The AFPs, in this reform, are finished. There will be new private investment managers with the exclusive purpose of investing pension funds and, in addition, there will be a public alternative, which will allow competition to be promoted with the entry of new actors”.
Gabriel Boric, President of Chile
After several months of waiting, the President of Chile Gabriel Boric presented his government’s pension reform on national television, whose emphasis is based on a mixed system, increased solidarity, a greater role for the State and the transformation of the AFPs in Private Pension Investors (IPP).
Likewise, he assured that the funds will not be expropriated, guaranteed their heritability and freedom of choice. The reform seeks a reorganization of the industry and where much of the parliamentary debate will focus.
Among the points contemplated by the project, a new Integrated Pension Fund stands out with an additional 6% of contributions charged by the employer. It is the central axis of the pension proposal, as it constitutes the creation of a new pillar in the system made up of mandatory contributions.

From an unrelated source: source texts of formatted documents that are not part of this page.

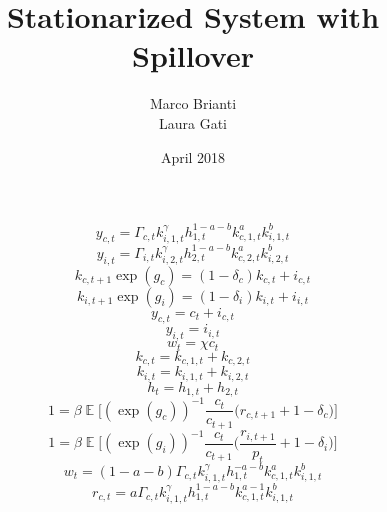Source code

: \documentclass{article}
\title{Stationarized System with Spillover}
\author{Marco Brianti\\Laura Gati}
\date{April 2018}
\DeclareMathOperator{\E}{\mathbb{E}}
\begin{document}
	
	\maketitle

\Large{
	

\begin{equation}
y_{c,t} = \Gamma_{c,t} k_{i,1,t}^{\gamma} h_{1,t}^{1 - a- b} k_{c,1,t}^a k_{i,1,t}^b
\end{equation}
\begin{equation}
y_{i,t} = \Gamma_{i,t} k_{i,2,t}^{\gamma} h_{2,t}^{1 - a- b} k_{c,2,t}^a k_{i,2,t}^b
\end{equation}
\begin{equation}
k_{c,t+1} \exp{(g_c)} = (1 - \delta_c)k_{c,t} + i_{c,t}
\end{equation}
\begin{equation}
k_{i,t+1} \exp{(g_i)} = (1 - \delta_i)k_{i,t} + i_{i,t}
\end{equation}
\begin{equation}
y_{c,t} = c_{t} + i_{c,t}
\end{equation}
\begin{equation}
y_{i,t} = i_{i,t}
\end{equation}
\begin{equation}
w_{t} = \chi c_{t}
\end{equation}
\begin{equation}
k_{c,t} = k_{c,1,t} + k_{c,2,t}
\end{equation}
\begin{equation}
k_{i,t} = k_{i,1,t} + k_{i,2,t}
\end{equation}
\begin{equation}
h_{t} = h_{1,t} + h_{2,t}
\end{equation}
\begin{equation}
1 = \beta \E \bigg[ (\exp{(g_c)})^{-1} \frac{c_{t}}{c_{t+1}} \bigg( r_{c,t+1} + 1 - \delta_c   \bigg)     \bigg]
\end{equation}
\begin{equation}
1 = \beta \E \bigg[ (\exp{(g_i)})^{-1} \frac{c_{t}}{c_{t+1}} \bigg( \frac{r_{i,t+1}}{p_t} + 1 - \delta_i  \bigg)     \bigg]
\end{equation}
\begin{equation}
w_t = (1 - a - b)\Gamma_{c,t} k_{i,1,t}^{\gamma} h_{1,t}^{- a- b} k_{c,1,t}^a k_{i,1,t}^b
\end{equation}
\begin{equation}
r_{c,t} = a \Gamma_{c,t} k_{i,1,t}^{\gamma} h_{1,t}^{1 - a- b} k_{c,1,t}^{a-1} k_{i,1,t}^b

\end{equation}}
\end{document}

In addition to functioning as “Social Security”, by compensating for the deficiencies that each worker may have during their work history (gaps, gender gaps, care work, among others), the proposal brought a novelty: the distribution of the contribution by 70%. (4.2 points of the additional contribution) will go to the register of individual savings in the collective fund, and 30% (1.8 points) for the equitable distribution of benefits to current pensioners. The reform also contemplates systems of parametric adjustments and actuarial analyzes every three years, which could affect the promises of future benefits.
The proposal contemplates a compensatory bonus equalizing the pension amounts for men and women, regardless of their different life expectancy; a new bonus for biological or adoptive mothers for each child born alive, which is added to the existing bonus per child, and a supplement for third-party care with severe or moderate functional dependency.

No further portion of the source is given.